The crowd, which included parents with young children, retired couples and large groups of youths, made its way along the city's Paseig de Gracia avenue under a bright blue sky as a police helicopter flew overhead.
Carmen Gutierrez, 60, an insurance worker, waved a giant red and yellow Spanish flag and danced to Spanish singer Manolo Escobar's “Y viva Espana” (“And Long Live Spain”) as the song blared from speakers.
She said she was at work on Friday when Catalonia's regional parliament voted to declare independence and said to herself: “This won't go far”.
“I feel sorry for the people who believed it,” she said.
Gutierrez, who was born in Andalusia, said Catalonia's separatist leaders are “guilty of dividing us, guilty of putting our pensions in danger, guilty of causing our banks to leave.”
That was a reference to the decision by Catalonia's two biggest banks to move their legal headquarters to other parts of Spain in recent weeks due to the political tension.
We are many
Municipal police said the crowd numbered about 300,000. Organisers said 1.3 million turned out and the central government's representative in Catalonia put the figure at one million.
“The streets don't belong just to the separatists,” said Alex Ramos, a doctor and the vice-president of Societat Civil Catalana, a group opposed to independence that organised the rally.
“Together” and “Catalonia is my land, Spain is my country” were among the signs on display at the rally.
“There can't be a Catalan republic,” said Oscar Torres, an 83-year-old pensioner.
Demands for independence have sparked Spain's biggest political crisis in decades. Catalans are divided over independence.
Although two million people voted in a banned independence referendum on October 1, “there are 7.5 million Catalans”, Torres said.
“We have to find a solution that can satisfy the ego of the secessionists as well as the ego of Spanish authorities.”
The separatists “are very well organised, visible”, he added. But he insisted those who want Catalonia to remain a part of Spain are “much more numerous”.
The crowd cheered and applauded a national police helicopter whenever it flew low overhead, unlike at separatist rallies where it is jeered.
The separatists “can't change the course of history like that, illegally. We are not going to let ourselves be dominated,” said Jose Cosano, a 34-year-old nurse.
“They call us 'fascists' because we carry the Spanish flag… we have lost friends because we could not have a normal conversation, it would lead to a confrontation,” he added.
Many in the crowd called for Catalan leader Carles Puigdemont to be jailed. Spain's public prosecutor's office will file rebellion charges against Puigdemont this week, a spokesman for the office said Friday.

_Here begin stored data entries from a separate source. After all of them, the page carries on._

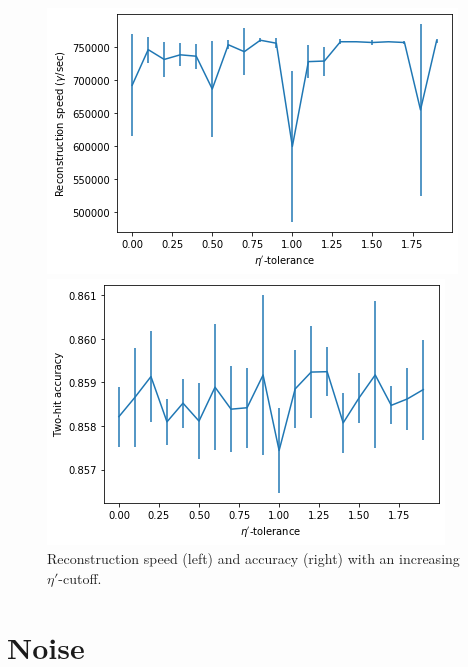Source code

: \begin{figure}
    \centering
    \begin{minipage}{0.49\textwidth} \centering
        \includegraphics[width=\textwidth]{graphs/pi_eta_speed.png}
        \end{minipage}
        \begin{minipage}{0.49\textwidth} \centering
        \includegraphics[width=\textwidth]{graphs/pi_eta_acc.png}
        \end{minipage}
        \caption{Reconstruction speed (left) and accuracy (right) with an increasing $\eta'$-cutoff.}
        \label{fig:eta}
\end{figure}

\section{Noise}
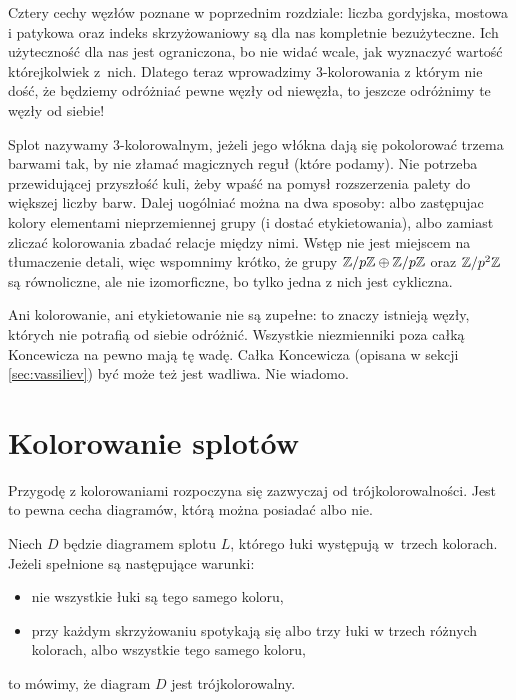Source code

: 

Cztery cechy węzłów poznane w poprzednim rozdziale: liczba gordyjska, mostowa i patykowa oraz indeks skrzyżowaniowy są dla nas kompletnie bezużyteczne.
Ich użyteczność dla nas jest ograniczona, bo nie widać wcale, jak wyznaczyć wartość którejkolwiek z~nich.
Dlatego teraz wprowadzimy 3-kolorowania z którym nie dość, że będziemy odróżniać pewne węzły od niewęzła, to jeszcze odróżnimy te węzły od siebie!

Splot nazywamy 3-kolorowalnym, jeżeli jego włókna dają się pokolorować trzema barwami tak, by nie złamać magicznych reguł (które podamy).
Nie potrzeba przewidującej przyszłość kuli, żeby wpaść na pomysł rozszerzenia palety do większej liczby barw.
Dalej uogólniać można na dwa sposoby: albo zastępujac kolory elementami nieprzemiennej grupy (i dostać etykietowania), albo zamiast zliczać kolorowania zbadać relacje między nimi.
Wstęp nie jest miejscem na tłumaczenie detali, więc wspomnimy krótko, że grupy $\mathbb Z/p\mathbb Z \oplus \mathbb Z/p\mathbb Z$ oraz $\mathbb Z/p^2 \mathbb Z$ są równoliczne, ale nie izomorficzne, bo tylko jedna z nich jest cykliczna.

Ani kolorowanie, ani etykietowanie nie są zupełne: to znaczy istnieją węzły, których nie potrafią od siebie odróżnić.
Wszystkie niezmienniki poza całką Koncewicza na pewno mają tę wadę.
Całka Koncewicza (opisana w sekcji \ref{sec:vassiliev}) być może też jest wadliwa.
Nie wiadomo.

\section{Kolorowanie splotów}
%

Przygodę z kolorowaniami rozpoczyna się zazwyczaj od trójkolorowalności.
Jest to pewna cecha diagramów, którą można posiadać albo nie.

\begin{definition}[trójkolorowalność]
%
    Niech $D$ będzie diagramem splotu $L$, którego łuki występują w~trzech kolorach.
    Jeżeli spełnione są następujące warunki:
    \begin{itemize}[leftmargin=*]
        \item nie wszystkie łuki są tego samego koloru,
        \item przy każdym skrzyżowaniu spotykają się albo trzy łuki w trzech różnych kolorach, albo wszystkie tego samego koloru,
    \end{itemize}
    to mówimy, że diagram $D$ jest trójkolorowalny.
\end{definition}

“The separatists took democracy like a blank cheque to do whatever they wanted,” said Santiago Cortes Perez, 72, who used to run a plastering firm.
He was born in Andalusia but brought to Catalonia by his parents when he was six months old.
He said he voted for Prime Minister Mariano Rajoy's conservative Popular Party (PP) in the last general election in 2016. But he is aware that the party is not very popular in Catalonia because it is seen as a “reference” for supporters of former dictator General Francisco Franco. That 1939-75 regime repressed Catalan language and culture.
“It must be said that the PP did not concern itself enough with Catalonia,” said Perez. “Order is needed, but also tenderness.”